This was a complete impairment. I was running a fever, I had chills, and my body and head ached. It took me hours to fall asleep that night. I tossed and turned for hours, trying to find a comfortable position in an uncomfortable body.

Finally, I fell asleep out of necessity and woke up bright and early at 6:00 am. My heart sank when I looked at the clock. I couldn't have logged more than four hours of sleep that night.

Unsurprisingly, I felt just as bad in the morning, so it wasn't even a discussion - training for the day was canceled.

The last few training days before a competition aren't about getting stronger; they're about preparing your body to be strong.
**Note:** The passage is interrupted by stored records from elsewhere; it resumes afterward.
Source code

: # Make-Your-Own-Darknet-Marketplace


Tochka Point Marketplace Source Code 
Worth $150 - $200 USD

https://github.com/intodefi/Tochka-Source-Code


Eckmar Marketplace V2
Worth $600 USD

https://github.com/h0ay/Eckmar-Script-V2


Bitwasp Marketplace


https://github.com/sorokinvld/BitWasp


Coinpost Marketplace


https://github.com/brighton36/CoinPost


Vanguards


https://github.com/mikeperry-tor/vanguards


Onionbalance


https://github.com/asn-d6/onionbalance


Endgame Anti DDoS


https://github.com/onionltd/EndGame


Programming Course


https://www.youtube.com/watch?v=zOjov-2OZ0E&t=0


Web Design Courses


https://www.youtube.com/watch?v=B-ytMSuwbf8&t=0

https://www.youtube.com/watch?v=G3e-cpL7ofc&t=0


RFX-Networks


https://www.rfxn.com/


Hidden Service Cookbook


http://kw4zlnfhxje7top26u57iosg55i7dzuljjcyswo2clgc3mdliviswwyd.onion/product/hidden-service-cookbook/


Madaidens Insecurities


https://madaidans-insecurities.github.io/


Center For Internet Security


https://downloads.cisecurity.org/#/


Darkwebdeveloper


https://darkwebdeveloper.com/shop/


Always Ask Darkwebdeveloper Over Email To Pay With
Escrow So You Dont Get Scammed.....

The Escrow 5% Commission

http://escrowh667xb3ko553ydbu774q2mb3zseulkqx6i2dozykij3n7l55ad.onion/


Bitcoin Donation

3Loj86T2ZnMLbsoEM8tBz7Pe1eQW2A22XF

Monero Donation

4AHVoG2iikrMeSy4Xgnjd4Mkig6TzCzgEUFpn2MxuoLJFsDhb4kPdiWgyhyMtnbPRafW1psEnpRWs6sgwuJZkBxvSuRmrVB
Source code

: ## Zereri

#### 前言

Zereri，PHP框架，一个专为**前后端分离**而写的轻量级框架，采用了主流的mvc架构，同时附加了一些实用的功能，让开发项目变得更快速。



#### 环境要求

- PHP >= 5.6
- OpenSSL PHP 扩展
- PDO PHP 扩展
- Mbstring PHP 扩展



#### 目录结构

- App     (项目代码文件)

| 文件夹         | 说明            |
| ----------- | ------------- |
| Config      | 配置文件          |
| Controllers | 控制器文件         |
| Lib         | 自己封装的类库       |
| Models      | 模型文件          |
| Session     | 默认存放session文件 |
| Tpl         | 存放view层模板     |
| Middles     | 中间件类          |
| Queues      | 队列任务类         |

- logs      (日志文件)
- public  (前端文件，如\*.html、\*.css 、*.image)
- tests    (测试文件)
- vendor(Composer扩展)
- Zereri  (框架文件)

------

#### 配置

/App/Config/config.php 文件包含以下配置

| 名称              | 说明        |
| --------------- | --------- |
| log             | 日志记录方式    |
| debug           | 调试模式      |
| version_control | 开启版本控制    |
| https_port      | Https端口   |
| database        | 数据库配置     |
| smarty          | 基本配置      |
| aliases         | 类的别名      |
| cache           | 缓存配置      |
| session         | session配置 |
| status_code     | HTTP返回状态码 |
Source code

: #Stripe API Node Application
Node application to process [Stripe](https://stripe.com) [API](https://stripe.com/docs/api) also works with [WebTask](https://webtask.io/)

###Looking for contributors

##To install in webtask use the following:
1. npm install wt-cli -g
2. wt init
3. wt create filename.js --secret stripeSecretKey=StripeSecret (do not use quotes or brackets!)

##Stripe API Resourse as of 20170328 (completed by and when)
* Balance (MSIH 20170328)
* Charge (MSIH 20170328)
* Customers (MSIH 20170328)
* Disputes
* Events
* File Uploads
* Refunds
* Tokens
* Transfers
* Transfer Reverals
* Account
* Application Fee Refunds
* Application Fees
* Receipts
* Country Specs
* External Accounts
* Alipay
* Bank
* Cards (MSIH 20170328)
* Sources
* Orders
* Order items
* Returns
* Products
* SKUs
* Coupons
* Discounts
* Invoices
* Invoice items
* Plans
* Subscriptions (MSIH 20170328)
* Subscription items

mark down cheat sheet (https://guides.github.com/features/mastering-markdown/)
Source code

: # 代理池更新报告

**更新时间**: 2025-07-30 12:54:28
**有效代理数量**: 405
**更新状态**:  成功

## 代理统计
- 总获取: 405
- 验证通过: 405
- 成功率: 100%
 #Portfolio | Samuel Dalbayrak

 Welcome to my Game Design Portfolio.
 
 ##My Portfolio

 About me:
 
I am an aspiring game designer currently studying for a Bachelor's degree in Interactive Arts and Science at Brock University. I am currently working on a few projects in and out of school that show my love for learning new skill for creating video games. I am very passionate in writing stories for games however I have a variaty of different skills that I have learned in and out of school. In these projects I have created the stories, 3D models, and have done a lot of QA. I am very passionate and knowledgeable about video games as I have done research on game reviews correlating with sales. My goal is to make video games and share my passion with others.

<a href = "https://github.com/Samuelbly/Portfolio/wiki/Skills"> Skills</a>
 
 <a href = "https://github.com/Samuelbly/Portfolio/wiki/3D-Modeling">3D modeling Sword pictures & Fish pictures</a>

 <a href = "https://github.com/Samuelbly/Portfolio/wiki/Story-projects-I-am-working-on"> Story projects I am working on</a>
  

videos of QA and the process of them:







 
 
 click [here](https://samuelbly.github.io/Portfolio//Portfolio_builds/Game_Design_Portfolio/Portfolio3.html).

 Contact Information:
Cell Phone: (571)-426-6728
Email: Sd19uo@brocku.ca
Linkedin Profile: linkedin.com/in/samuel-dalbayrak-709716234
They're simultaneously the most important and least important training days an athlete can have.

But something I've learned this season is that there's no such thing as perfect competition conditions. This is why it's so hard to travel and perform - almost nothing in your environment is what you're used to.

In an ideal world, every World Cup would be in Montreal. There'd be no time change, no tiring travel day, and I could sleep in my own bed, eat food that I'm used to, and be surrounded by my friends and family.

But that won't happen until Climbing Canada gets much more cash flow...

Regardless, international travel is a feature and a hurdle that all professional athletes have to face. I used to think that one day I would be so practiced at traveling that I could be 100% at every competition. Today, I know that travel doesn't work like that. You get better at some things, like knowing which brands to buy or what areas to stay in, but other things are just out of your hands - and that's fine.

Better yet, that's part of the game.

You'll get sick despite your best efforts. You won't be able to fall asleep despite taking melatonin. You'll forget to pack something, miss a train, or spend so much time sightseeing that you feel sore, even ill, the next day.

It's interesting to see my priorities shifting in real time as I progress through my career. My focus has always been on training - movement, strength, and beta reading. Now, the biggest gain I can make for World Cups is in the travel department. That means finding better control over the controllable and practicing flexibility and acceptance of travel's alternative routes.

So when I couldn't leave my bed on Sunday and had to forgo my training, I didn't stress over the change of plans. I only care about one (hopefully two) days of competition.

You can put me on an unplanned rest week leading up to a competition. You can take away my training sessions, my power tapering, and my 8 hours per night. As long as I can climb on competition day, I'm confident. I lean on the years of mental and physical preparation that I've put into this sport.

Three bad days before an event can't change that, at least not mentally. I approach every competition as if I'm 100%, and therein lies my formula for consistent results.

All that said...

It's better for things to go smoothly.

Sure enough, by the evening, I started to feel better and ended up getting a full nine hours of sleep that night. I woke up rejuvenated and elated that I felt up to training.

I raced to the gym within an hour of waking up and got my final training session in before the World Cup. I caught up on the hangs I was supposed to do the day before but didn't overcompensate on the wall with a longer session. It was just perfect.

That afternoon, I boarded a train to Innsbruck. On the same day, in Canada, Zach began his journey to meet me in Austria.

And so, tomorrow at 9:00 am, I begin the third World Cup of the season, and my most anticipated stop.